● Task item:
Please print every record below exactly as it appears.
━━ Dataset excerpts ━━
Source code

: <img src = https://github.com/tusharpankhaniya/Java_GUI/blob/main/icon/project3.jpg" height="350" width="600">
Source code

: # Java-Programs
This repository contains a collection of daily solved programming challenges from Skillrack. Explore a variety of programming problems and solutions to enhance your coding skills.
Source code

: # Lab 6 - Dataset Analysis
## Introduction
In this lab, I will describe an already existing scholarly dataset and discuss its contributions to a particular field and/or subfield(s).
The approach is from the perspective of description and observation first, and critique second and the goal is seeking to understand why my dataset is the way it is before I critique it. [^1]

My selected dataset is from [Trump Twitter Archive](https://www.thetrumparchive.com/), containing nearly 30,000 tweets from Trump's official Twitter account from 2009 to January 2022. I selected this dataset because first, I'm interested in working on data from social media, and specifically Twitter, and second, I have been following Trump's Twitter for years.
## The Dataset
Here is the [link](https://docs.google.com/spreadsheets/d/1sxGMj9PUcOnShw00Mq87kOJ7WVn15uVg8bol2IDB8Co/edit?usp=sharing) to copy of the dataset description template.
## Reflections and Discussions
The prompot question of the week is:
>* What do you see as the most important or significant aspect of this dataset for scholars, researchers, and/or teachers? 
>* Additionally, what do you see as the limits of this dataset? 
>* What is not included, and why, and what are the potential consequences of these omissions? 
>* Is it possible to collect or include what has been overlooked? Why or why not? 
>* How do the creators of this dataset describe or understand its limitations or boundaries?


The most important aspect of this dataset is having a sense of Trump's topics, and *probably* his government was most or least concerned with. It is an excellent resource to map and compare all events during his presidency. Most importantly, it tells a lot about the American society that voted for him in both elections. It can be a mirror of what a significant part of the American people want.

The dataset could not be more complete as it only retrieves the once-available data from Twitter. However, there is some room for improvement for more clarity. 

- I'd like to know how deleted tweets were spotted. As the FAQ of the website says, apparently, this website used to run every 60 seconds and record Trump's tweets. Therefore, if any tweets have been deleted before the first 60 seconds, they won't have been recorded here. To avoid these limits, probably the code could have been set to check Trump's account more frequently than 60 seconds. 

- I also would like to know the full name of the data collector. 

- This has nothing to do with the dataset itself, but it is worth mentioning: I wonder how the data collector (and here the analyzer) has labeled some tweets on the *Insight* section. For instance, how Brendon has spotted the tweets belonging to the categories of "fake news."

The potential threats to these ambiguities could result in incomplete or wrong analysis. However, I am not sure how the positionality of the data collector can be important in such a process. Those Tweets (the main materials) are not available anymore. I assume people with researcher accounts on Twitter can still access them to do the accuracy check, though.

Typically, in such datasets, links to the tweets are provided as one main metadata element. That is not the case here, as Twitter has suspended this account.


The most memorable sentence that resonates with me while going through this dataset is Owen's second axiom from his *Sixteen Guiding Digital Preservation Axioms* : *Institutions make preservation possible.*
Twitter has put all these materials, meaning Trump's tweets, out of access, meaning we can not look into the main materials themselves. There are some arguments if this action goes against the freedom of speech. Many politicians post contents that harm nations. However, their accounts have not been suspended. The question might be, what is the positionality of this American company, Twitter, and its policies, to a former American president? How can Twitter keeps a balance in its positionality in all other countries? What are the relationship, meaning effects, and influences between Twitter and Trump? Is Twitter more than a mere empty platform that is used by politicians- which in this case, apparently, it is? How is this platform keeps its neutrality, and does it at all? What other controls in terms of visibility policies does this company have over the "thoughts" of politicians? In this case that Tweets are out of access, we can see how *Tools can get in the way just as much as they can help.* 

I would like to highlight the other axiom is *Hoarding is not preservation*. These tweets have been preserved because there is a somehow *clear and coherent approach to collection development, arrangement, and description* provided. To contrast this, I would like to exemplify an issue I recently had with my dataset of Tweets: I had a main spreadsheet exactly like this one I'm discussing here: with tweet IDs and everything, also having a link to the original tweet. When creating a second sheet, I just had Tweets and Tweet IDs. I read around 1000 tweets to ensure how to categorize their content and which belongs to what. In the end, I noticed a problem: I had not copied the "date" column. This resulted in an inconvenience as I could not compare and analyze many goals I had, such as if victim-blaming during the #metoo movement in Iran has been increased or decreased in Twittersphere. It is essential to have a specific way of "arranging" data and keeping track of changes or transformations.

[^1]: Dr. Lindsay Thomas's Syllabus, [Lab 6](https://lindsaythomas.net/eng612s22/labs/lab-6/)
━━━
● Answer for this exercise:
Source code

: <img src = https://github.com/tusharpankhaniya/Java_GUI/blob/main/icon/project3.jpg" height="350" width="600">
Source code

: # Java-Programs
This repository contains a collection of daily solved programming challenges from Skillrack. Explore a variety of programming problems and solutions to enhance your coding skills.
Source code

: # Lab 6 - Dataset Analysis
## Introduction
In this lab, I will describe an already existing scholarly dataset and discuss its contributions to a particular field and/or subfield(s).
The approach is from the perspective of description and observation first, and critique second and the goal is seeking to understand why my dataset is the way it is before I critique it. [^1]

My selected dataset is from [Trump Twitter Archive](https://www.thetrumparchive.com/), containing nearly 30,000 tweets from Trump's official Twitter account from 2009 to January 2022. I selected this dataset because first, I'm interested in working on data from social media, and specifically Twitter, and second, I have been following Trump's Twitter for years.
## The Dataset
Here is the [link](https://docs.google.com/spreadsheets/d/1sxGMj9PUcOnShw00Mq87kOJ7WVn15uVg8bol2IDB8Co/edit?usp=sharing) to copy of the dataset description template.
## Reflections and Discussions
The prompot question of the week is:
>* What do you see as the most important or significant aspect of this dataset for scholars, researchers, and/or teachers? 
>* Additionally, what do you see as the limits of this dataset? 
>* What is not included, and why, and what are the potential consequences of these omissions? 
>* Is it possible to collect or include what has been overlooked? Why or why not? 
>* How do the creators of this dataset describe or understand its limitations or boundaries?


The most important aspect of this dataset is having a sense of Trump's topics, and *probably* his government was most or least concerned with. It is an excellent resource to map and compare all events during his presidency. Most importantly, it tells a lot about the American society that voted for him in both elections. It can be a mirror of what a significant part of the American people want.

The dataset could not be more complete as it only retrieves the once-available data from Twitter. However, there is some room for improvement for more clarity. 

- I'd like to know how deleted tweets were spotted. As the FAQ of the website says, apparently, this website used to run every 60 seconds and record Trump's tweets. Therefore, if any tweets have been deleted before the first 60 seconds, they won't have been recorded here. To avoid these limits, probably the code could have been set to check Trump's account more frequently than 60 seconds. 

- I also would like to know the full name of the data collector. 

- This has nothing to do with the dataset itself, but it is worth mentioning: I wonder how the data collector (and here the analyzer) has labeled some tweets on the *Insight* section. For instance, how Brendon has spotted the tweets belonging to the categories of "fake news."

The potential threats to these ambiguities could result in incomplete or wrong analysis. However, I am not sure how the positionality of the data collector can be important in such a process. Those Tweets (the main materials) are not available anymore. I assume people with researcher accounts on Twitter can still access them to do the accuracy check, though.

Typically, in such datasets, links to the tweets are provided as one main metadata element. That is not the case here, as Twitter has suspended this account.


The most memorable sentence that resonates with me while going through this dataset is Owen's second axiom from his *Sixteen Guiding Digital Preservation Axioms* : *Institutions make preservation possible.*
Twitter has put all these materials, meaning Trump's tweets, out of access, meaning we can not look into the main materials themselves. There are some arguments if this action goes against the freedom of speech. Many politicians post contents that harm nations. However, their accounts have not been suspended. The question might be, what is the positionality of this American company, Twitter, and its policies, to a former American president? How can Twitter keeps a balance in its positionality in all other countries? What are the relationship, meaning effects, and influences between Twitter and Trump? Is Twitter more than a mere empty platform that is used by politicians- which in this case, apparently, it is? How is this platform keeps its neutrality, and does it at all? What other controls in terms of visibility policies does this company have over the "thoughts" of politicians? In this case that Tweets are out of access, we can see how *Tools can get in the way just as much as they can help.* 

I would like to highlight the other axiom is *Hoarding is not preservation*. These tweets have been preserved because there is a somehow *clear and coherent approach to collection development, arrangement, and description* provided. To contrast this, I would like to exemplify an issue I recently had with my dataset of Tweets: I had a main spreadsheet exactly like this one I'm discussing here: with tweet IDs and everything, also having a link to the original tweet. When creating a second sheet, I just had Tweets and Tweet IDs. I read around 1000 tweets to ensure how to categorize their content and which belongs to what. In the end, I noticed a problem: I had not copied the "date" column. This resulted in an inconvenience as I could not compare and analyze many goals I had, such as if victim-blaming during the #metoo movement in Iran has been increased or decreased in Twittersphere. It is essential to have a specific way of "arranging" data and keeping track of changes or transformations.

[^1]: Dr. Lindsay Thomas's Syllabus, [Lab 6](https://lindsaythomas.net/eng612s22/labs/lab-6/)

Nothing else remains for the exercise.